Stored data:
══════════

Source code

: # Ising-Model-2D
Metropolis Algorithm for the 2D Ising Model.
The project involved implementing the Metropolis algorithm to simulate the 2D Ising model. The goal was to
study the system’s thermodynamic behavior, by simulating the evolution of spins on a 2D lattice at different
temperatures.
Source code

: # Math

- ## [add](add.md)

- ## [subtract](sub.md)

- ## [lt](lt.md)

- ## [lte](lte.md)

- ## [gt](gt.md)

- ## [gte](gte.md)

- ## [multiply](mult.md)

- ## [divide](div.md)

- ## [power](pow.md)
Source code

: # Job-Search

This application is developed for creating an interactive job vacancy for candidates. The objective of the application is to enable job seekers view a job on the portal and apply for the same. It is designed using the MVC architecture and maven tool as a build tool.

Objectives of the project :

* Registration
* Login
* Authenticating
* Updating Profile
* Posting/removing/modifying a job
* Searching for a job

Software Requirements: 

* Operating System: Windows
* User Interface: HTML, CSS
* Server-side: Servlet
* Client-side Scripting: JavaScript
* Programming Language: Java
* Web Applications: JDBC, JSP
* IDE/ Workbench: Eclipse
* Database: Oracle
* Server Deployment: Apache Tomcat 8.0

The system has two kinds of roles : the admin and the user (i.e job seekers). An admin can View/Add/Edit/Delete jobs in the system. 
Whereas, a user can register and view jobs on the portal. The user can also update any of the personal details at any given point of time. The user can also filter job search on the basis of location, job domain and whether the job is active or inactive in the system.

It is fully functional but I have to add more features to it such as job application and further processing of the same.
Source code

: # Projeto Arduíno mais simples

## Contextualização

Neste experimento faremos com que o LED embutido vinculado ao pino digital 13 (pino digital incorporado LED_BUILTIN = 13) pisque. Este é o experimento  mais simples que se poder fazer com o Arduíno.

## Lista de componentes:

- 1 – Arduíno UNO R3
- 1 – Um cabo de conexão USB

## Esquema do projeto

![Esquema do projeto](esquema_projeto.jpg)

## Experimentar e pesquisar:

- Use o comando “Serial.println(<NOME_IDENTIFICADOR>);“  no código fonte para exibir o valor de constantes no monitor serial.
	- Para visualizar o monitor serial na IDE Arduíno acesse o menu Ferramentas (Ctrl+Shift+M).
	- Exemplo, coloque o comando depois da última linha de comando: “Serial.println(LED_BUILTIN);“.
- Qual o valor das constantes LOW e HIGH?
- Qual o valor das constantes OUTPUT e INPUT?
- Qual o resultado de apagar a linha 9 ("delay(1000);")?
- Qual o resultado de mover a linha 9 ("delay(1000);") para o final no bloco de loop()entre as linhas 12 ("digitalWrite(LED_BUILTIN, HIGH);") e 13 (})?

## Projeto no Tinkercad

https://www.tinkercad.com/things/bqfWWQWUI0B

══════════

_What you have to do:_ The reply should consist solely of the number of lines in the records that include "linha".

_Task answer:_ 3